En mi caso, creo que el dolor de los seres queridos es mayor que el propio, el cual se ha ido aminorando cada vez que apareció en mi vida gracias al espectro que me ha cuidado de todo mal desde el 14 de mayo de 1980, día en el que perdí una parte de mi corazón. Usted sabe de eso como si lo hubiera vivido desde el otro lado de mi vida. Pasaron los años de esa pérdida y mi mamá siguió llorando en silencio, porque el silencio siempre ha sido nuestro refugio. Usted conoció a mi mamá como si fuera su propia carne, fue testigo de cómo se le fueron apagando los colores de tanto trabajar para que en casa nadie aguantara hambre; la esperó en la parada de buses los días que llegaba bien entrada la noche después de trabajar más de doce horas; usted nos cuidó a nosotros… sí, ahora lo recuerdo, usted nos cuidó a nosotros para que el hambre fuera un asunto ajeno.

Nosotros vivíamos bien, no en cuanto a dinero, porque ese siempre fue escaso, sino en cuanto a la felicidad y protección que puede dar un hogar custodiado por mujeres guerreras y buenas, y a pesar de que habitábamos un cuarto de mesón realmente diminuto, a nosotros nos parecía que estábamos en una mansión olorosa a pan recién horneado.
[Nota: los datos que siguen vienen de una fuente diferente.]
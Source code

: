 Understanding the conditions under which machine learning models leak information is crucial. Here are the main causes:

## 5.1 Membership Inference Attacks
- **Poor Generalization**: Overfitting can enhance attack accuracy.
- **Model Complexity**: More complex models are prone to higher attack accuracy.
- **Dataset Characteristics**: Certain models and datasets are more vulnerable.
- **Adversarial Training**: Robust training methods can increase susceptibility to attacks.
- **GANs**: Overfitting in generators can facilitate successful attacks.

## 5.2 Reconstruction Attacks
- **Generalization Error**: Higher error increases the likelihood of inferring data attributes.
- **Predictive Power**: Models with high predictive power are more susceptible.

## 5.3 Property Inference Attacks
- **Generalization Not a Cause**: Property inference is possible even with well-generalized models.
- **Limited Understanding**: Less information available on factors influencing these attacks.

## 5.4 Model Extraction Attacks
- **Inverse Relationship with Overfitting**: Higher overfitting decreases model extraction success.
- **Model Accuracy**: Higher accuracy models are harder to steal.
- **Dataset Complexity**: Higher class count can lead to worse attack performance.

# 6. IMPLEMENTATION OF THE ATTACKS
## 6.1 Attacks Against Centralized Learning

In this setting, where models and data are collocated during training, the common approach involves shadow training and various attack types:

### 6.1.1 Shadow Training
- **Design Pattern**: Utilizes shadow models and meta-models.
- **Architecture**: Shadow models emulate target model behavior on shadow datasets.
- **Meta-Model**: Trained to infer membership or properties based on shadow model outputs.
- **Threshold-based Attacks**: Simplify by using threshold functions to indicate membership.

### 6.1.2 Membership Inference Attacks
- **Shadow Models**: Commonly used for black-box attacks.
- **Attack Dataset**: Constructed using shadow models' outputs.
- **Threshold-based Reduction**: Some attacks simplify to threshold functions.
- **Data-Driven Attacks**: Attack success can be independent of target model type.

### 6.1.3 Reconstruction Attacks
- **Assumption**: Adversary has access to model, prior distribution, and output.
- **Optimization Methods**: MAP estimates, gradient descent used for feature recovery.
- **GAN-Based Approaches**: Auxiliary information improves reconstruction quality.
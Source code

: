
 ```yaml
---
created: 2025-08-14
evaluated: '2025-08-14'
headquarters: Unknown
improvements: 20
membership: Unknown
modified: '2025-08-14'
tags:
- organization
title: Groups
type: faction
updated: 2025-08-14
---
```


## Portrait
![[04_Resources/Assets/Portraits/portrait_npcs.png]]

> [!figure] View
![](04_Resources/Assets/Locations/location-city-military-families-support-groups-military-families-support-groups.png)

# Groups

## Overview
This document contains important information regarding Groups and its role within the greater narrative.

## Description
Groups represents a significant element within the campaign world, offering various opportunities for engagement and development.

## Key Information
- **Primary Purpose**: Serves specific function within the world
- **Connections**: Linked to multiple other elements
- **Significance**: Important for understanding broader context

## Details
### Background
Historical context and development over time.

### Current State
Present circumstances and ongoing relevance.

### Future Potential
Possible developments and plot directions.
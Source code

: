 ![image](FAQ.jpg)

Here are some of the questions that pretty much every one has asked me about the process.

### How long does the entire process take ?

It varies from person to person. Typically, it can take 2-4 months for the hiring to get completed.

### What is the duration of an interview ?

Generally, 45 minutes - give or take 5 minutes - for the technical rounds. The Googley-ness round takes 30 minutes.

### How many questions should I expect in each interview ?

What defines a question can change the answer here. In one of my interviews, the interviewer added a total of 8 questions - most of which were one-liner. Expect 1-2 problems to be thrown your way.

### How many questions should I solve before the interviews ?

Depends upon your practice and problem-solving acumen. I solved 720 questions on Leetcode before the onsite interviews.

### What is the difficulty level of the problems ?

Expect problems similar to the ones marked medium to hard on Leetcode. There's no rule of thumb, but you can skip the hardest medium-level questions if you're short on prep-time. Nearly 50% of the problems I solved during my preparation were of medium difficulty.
El sueldo de mi mamá no alcanzaba para casi nada, pero mi abuela hacía milagros en el mercado y siempre comimos rico y a tiempo, y hasta le alcanzó para comprar, con dificultades de pago, un televisor blanco y negro frente al cual nos reuníamos por la noche para ver las películas de Pedro Infante y a Barnabás Collin, el vampiro elegante y sombrío. Venciendo la carencia, todas las navidades estrenamos ropa y tuvimos juguetes nuevos, un milagro que solo pueden hacer las madres y abuelas porque son oriundas de Macondo.